- **Activity**: What is the number of lines in the records below holding the string "component"? Reply with it and nothing else.

::::

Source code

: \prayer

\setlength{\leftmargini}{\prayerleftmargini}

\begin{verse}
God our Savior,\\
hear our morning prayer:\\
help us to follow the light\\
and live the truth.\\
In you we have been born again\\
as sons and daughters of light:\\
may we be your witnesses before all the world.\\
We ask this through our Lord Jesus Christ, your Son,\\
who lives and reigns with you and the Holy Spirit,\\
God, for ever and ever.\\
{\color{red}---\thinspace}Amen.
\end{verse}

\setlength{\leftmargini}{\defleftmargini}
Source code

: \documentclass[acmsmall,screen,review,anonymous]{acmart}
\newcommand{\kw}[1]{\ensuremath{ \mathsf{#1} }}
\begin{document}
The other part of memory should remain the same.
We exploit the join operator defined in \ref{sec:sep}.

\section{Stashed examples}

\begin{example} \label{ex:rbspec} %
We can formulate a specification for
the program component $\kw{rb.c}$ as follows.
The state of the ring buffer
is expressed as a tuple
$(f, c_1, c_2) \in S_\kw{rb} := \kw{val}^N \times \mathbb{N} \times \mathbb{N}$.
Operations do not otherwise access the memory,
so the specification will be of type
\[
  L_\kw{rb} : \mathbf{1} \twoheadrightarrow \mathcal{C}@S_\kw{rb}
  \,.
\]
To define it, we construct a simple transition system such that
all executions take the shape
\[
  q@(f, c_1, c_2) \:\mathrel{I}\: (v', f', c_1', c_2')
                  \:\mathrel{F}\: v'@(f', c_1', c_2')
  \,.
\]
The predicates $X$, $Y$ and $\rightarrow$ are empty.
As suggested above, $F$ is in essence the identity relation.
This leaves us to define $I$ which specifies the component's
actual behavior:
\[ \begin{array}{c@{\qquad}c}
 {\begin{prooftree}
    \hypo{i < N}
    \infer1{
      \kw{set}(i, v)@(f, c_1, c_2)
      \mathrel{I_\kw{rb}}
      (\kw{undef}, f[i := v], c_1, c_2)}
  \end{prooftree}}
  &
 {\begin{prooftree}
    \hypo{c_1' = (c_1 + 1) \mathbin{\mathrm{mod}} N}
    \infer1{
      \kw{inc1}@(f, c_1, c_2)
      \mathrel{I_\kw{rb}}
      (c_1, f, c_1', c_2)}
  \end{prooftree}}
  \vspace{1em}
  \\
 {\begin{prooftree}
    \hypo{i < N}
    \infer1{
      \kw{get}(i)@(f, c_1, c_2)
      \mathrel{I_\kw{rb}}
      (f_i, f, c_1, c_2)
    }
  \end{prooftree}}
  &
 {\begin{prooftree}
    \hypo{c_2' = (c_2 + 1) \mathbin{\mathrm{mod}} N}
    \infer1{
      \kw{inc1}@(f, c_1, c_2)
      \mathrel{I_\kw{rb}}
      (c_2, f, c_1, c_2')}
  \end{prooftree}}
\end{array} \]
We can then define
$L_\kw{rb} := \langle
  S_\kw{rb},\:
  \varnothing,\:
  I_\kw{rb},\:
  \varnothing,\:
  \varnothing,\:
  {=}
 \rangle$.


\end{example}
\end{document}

::::

- **Written response**: 2